Re: [RESEND RFC PATCH V3] sched: Improve scalability of select_idle_sibling using SMT balance

From: Peter Zijlstra
Date: Wed Feb 07 2018 - 03:43:10 EST


On Tue, Feb 06, 2018 at 04:30:03PM -0800, Subhra Mazumdar wrote:

> I meant the SMT balance patch. That does comparison with only one other
> random core and takes the decision in O(1). Any potential scan of all cores
> or cpus is O(n) and doesn't scale and will only get worse in future. That
> applies to both select_idle_core() and select_idle_cpu().

We only do the full scan if we think to know there is indeed an idle
core to be had, and if there are idle cores the machine isn't terribly
busy.

If there are no idle cores, we do not in fact scan everything. We limit
the amount of scanning based on the average idle time with a minimum of
4.

(Except when you switch off things like SIS_PROP, then you scan
unconditionally and reduce tail latency at the cost of throughput --
like said, some people want this).

O(1) sounds nice, but it has horrible worst case latencies.

And like I said, I don't see how a rotor is particularly more random
than the previous cpu the task you happen to be waking ran on.

> Is there any reason this randomized approach is not acceptable even if
> benchmarks show improvement? Are there other benchmarks I should try?

Looking at just one other core has a fairly high chance of not finding
idle. I really cannot remember all the benchmarks, but Mike did
something a little less random but still O(1) a few years back and that
crashed and burned.

> Also your suggestion to keep the SMT utilization but still do a traversal of
> cores
> in select_idle_core() while remembering the least loaded core will still
> have
> the problem of potentially traversing all cores. I can compare this with a
> core
> level only SMT balancing, is that useful to decide? I will also test on
> SPARC
> machines with higher degree of SMT.

Please learn to use your email client, that's near unreadable for
whitespace damage, time is really too precious to try and untangle crap
like that.

> You had also mentioned to do it for only SMT >2, not sure I understand why
> as even for SMT=2 (intel) benchmarks show improvement. This clearly shows
> the scalability problem.

For SMT2 you don't need the occupation counter with atomic crud, a
simple !atomic core-idle works just fine. And your 'patch' had soo many
moving parts it was too hard to say which aspect changed what.
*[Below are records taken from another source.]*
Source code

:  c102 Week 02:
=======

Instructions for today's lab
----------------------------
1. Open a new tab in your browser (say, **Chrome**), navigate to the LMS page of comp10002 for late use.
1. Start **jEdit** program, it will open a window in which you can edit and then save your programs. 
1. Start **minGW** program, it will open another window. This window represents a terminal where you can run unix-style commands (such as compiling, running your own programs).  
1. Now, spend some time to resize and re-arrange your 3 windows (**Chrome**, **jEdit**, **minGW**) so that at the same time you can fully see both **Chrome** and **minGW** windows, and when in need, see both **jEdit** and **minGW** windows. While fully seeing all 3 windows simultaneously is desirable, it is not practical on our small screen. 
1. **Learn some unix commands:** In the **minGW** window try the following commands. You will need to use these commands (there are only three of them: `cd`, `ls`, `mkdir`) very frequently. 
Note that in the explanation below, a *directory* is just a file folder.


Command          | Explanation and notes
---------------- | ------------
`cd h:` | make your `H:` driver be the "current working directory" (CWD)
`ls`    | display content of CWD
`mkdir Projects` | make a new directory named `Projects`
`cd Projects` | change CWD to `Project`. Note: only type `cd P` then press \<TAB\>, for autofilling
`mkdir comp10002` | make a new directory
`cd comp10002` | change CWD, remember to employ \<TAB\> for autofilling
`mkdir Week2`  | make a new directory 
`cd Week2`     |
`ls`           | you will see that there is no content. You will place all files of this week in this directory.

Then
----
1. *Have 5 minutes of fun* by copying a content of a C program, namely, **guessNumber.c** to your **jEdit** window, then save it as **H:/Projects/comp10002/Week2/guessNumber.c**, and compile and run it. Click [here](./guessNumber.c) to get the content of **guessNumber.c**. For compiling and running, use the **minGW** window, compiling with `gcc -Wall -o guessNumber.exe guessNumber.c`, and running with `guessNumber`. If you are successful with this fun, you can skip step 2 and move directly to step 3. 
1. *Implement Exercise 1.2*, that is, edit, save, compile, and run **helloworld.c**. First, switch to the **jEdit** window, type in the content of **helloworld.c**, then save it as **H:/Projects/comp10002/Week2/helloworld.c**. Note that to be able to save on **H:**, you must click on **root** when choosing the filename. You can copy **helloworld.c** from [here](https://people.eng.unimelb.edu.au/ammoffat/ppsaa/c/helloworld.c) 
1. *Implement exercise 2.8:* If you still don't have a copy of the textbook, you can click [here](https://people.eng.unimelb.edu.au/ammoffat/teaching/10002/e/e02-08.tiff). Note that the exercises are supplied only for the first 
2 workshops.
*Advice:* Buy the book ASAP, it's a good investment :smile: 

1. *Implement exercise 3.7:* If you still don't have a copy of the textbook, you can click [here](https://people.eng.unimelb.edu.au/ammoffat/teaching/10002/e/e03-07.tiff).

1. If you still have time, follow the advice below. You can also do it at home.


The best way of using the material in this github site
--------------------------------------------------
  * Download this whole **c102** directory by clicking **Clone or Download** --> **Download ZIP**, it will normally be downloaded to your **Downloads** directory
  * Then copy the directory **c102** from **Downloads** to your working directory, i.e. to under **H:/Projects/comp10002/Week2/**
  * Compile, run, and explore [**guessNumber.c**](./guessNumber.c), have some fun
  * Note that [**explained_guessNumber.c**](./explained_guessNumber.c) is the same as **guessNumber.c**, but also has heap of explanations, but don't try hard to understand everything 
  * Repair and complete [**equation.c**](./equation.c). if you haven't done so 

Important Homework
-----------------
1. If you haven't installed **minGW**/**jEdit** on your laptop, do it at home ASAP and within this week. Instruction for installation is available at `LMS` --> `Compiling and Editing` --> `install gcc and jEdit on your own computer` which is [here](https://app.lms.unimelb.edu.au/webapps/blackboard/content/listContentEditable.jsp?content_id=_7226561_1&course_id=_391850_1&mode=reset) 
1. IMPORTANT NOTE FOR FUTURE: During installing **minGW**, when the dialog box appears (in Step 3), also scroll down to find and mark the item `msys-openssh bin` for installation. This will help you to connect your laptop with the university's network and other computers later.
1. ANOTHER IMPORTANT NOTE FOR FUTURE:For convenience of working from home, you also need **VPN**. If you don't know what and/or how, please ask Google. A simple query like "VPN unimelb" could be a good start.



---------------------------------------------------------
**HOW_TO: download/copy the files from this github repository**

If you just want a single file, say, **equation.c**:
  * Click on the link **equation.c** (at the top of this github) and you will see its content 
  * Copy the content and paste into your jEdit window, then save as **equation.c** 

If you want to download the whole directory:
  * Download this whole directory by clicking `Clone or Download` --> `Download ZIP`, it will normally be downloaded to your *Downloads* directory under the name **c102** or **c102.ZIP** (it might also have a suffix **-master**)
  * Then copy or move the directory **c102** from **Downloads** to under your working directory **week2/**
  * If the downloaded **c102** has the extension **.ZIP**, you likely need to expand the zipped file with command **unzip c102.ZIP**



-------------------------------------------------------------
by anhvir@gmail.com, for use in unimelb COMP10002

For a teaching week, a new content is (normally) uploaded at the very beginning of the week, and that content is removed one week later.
hackbench really isn't _that_ interesting a benchmark and its fairly
easy to make it go faster, but doing so typically wrecks something else.

There's a whole array of netperf benchmarks which you have to run at
different utilization levels, there's the sysbench oltp stuff, which you
can run on MariaDB and PostgreSQL, again at different utilization levels
(both databases behave quite differently). There's ebizzy, tbench,
dbench and others.

There's also NUMA stuff, like NAS benchmarks and specJBB nonsense.

There's the facebook schbench, which is a bit finnicky to set up.

And I'm sure I'm forgetting half, look at the patches and regression
reports for more clues, that's what Google is for. You could have
figured all that out yourself, much of these are listed in the
changelogs and if you'd bothered to find lkml regression reports you
could find more.